Kritik steckt er mit seiner „dicken Haut aus einer harten Kindheit“ weg, die Struktur seiner Entscheidungsfindung beruht auf Daten, Fakten. Hört man tiefer in sein Imperium, wird schnell klar: Schwätzer, Selbstdarsteller und Bürokraten werden in Ratcliffes Imperium nicht alt. Das verbietet schon der Ineos-Kompass, in dem die klaren Firmen-Leitlinien festgelegt sind.
Sein Charakter
Im Autoprojekt sind die Vorstandsvorsitzende Lynn Calder und der Steirer Hans-Peter Pessler (Technik-/ Entwicklungsvorstand) die Taktgeber. Fragt man Lynn nach den drei wesentlichen Charaktermerkmalen ihres Chefs, sagt sie: „Erstens will er keine Sekunde des Lebens vergeuden. Zweitens: Er pusht die Limits immer weiter nach oben, aber mit klaren Ansagen – und verschiebt so die Grenzen des Machbaren.

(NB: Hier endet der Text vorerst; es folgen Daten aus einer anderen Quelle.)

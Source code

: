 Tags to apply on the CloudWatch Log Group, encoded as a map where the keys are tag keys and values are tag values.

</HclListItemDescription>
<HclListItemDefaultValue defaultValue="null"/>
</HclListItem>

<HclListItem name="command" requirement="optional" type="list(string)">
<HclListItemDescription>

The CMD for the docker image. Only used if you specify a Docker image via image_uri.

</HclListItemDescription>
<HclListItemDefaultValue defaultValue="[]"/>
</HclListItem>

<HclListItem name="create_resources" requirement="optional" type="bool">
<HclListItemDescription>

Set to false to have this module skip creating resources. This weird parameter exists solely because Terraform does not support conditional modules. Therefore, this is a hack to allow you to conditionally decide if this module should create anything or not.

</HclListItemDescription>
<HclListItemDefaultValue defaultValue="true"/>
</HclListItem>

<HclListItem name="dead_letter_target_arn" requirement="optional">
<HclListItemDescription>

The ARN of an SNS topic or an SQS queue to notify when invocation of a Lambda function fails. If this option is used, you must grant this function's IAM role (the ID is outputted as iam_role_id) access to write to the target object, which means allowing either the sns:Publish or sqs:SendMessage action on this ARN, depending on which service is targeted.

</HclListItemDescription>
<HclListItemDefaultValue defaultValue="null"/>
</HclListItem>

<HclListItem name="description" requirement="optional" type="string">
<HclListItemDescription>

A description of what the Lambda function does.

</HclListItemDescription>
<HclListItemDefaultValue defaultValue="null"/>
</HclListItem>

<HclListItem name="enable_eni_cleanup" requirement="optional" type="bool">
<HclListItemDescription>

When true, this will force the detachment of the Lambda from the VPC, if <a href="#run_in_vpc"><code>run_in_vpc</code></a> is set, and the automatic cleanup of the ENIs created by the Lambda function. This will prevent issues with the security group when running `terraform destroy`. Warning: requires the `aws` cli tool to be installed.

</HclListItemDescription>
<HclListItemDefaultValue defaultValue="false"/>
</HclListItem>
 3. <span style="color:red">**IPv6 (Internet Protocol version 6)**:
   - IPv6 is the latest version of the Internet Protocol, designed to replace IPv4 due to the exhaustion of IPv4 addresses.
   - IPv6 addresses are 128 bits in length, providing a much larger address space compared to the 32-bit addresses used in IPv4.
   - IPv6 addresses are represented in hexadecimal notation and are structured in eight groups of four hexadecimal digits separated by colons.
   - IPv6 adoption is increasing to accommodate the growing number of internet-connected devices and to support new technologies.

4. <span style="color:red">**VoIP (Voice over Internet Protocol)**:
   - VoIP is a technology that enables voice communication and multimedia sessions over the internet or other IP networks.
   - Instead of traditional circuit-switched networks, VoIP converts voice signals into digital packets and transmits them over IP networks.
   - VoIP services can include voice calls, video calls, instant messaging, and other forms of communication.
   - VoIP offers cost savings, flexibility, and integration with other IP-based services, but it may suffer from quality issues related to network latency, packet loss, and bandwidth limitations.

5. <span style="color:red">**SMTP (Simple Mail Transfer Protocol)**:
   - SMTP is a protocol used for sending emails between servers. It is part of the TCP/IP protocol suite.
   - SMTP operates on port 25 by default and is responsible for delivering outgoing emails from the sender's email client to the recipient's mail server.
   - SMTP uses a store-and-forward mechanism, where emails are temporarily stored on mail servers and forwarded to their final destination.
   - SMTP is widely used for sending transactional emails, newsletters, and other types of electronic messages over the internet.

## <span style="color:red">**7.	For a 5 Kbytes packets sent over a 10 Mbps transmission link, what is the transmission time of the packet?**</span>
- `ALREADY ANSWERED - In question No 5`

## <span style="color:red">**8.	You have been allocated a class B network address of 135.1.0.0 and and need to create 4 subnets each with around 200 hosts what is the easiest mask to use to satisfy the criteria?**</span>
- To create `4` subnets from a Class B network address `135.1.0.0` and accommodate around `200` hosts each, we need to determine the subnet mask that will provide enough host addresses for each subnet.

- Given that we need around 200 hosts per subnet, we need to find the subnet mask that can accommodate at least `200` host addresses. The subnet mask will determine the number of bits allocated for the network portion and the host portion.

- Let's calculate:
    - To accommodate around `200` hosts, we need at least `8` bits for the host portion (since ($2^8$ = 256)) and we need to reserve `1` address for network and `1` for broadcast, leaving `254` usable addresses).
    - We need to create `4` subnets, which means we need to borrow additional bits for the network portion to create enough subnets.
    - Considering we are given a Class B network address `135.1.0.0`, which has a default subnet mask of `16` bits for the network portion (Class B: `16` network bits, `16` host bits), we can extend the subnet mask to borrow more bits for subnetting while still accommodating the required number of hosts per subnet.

Drittens ist er geerdet, redet mit jedem gleich.“
Wie er tickt, wird im Gespräch im Pub schnell klar. Die großen Zusammenhänge der Wirtschaft kann er mit einer Makroaufnahme der täglichen Konsequenzen verlinken, bei der E-Mobilität genauso wie bei Gas- und Wasserstoffpreisen, synthetischen oder Bio-Kraftstoffen. Da fällt auch der Vergleich mit den Schafen, und dass das E-Auto nicht die einzige Mobilitätslösung sei. Deshalb hat er für sein E-Auto Fusilier eine zweite Option gezogen, mit einem kleinen Motor als Reichweitenverlängerer, der über einen Generator die Batterie mit Energie versorgt. Gleichzeitig betont er, wie wichtig es sei, den CO₂-Fußabdruck zu verringern und dass selbst er in Städten auf ein kleines E-Auto zurückgreift. Aber es sei wichtig, alles zu hinterfragen. Wenn notwendig, auch die Spielregeln.